When you are working with an order 0 context, this isn’t a big deal. You get the same statistics out whether you submit symbols forwards or backwards. However, more complex contexts aren’t symmetric (ie, odds of A after B are different than B after A). So no matter what I tried I could not get my order 1 context to work!

Subsequently, I got some advice from the excellent and wise Fabian Giesen, who pointed out that I should buffer symbols for encoding so I can process them forwards and write them backwards. This unblocked progress, but unfortunately I ran out of time to implement the order 1 context – I had already moved on to something else.

Dual Order 0 Context

Since the order 1 context was initially a bust, I tried an alternate approach. I wanted to take advantage of the structured nature of the RLE encoded data, which is short aligned. So I built two order 0 contexts, one for the first byte of all the shorts and the other for the second byte. This was simple and worked pretty well – and it was symmetric, so it bypassed the RANS order concerns. This took me down another 0.3 bits per pixel.

Extended Quantization

JPEG only has quantization levels from 1 to 22. However, we can tolerate much worse quality in video than we can in a still image – motion hides artifacts. We can extend the quantization range, lose some quality, and drop up to another 0.9 bits per pixel.

Block State Format (v3)

If you will recall how we encoded our blocks in our packets, you might have thought it wasn’t as efficient as possible. Specifically, a few things cost us in overhead. We re-send the compression type and level for every macroblock, when we don’t change them very often and could probably send them once per packet. This gains us 0.03 bits per pixel.

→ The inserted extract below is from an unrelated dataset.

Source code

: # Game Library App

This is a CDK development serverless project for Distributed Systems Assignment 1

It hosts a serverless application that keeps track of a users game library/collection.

We also have a flag to indicate if there is another macroblock coming. This is cheap for small numbers of macroblocks, but now we have good compression so we can send a lot in a single packet. If we have 100 macroblocks, we burned 100 bits. It would be a lot cheaper to use 8 or 9 bits to encode the macroblock count. This gains us 0.003 bits per pixel. Not a huge win but it dovetails with the next change well.

Ryg kindly pointed out this win to me via Twitter. Every time you flush RANS, you have to write out 4 bytes. When we flush after every block, then we burn ~32 bits per block. If we modify our packet to have one continuous RANS stream for all the macroblocks, we only have to flush once for perhaps a hundred macroblocks. This gains us around 0.12 bits per pixel.

One cool thing about RANS is you can insert uncompressed bits directly without any additional overhead. (It’s symmetrical and deterministic, remember? So you just stuff bits in/out and if you are consistent it works itself out.) We use this bypass mode to handle special cases like the flat encoding mode data and the flag that determines if we’re a flat or a DCT block. This allows us to put all our macroblock data through RANS with no hassle.

We could arithmetically code this data based on the likelihood of flat vs. non-flat blocks, or based on common RGB values, but since flat mode is already so much cheaper than DCT, I skipped it. So, no change in bits per pixel, but it keeps our implementation straightforward.

Now the packet look like this:

4 bits - mode (raw, zip, lzo, dct) for packet
6 bits - quality level (if dct)
8 bits - block count
[RANS bytes follow to end of packet]

There is one gotcha. Because RANS pops out bytes at irregular intervals, we can only know if our packet is full by compressing all our pending data after each block is added, and checking to see if we ran out of space. Currently, I do this after every block and as a result I spend about two thirds of my encoding time re-compressing the same data over and over. Because RANS operates in reverse, I can’t easily “checkpoint” my encoding state and only do work for the new content – I have to process the whole packet’s worth of data every time.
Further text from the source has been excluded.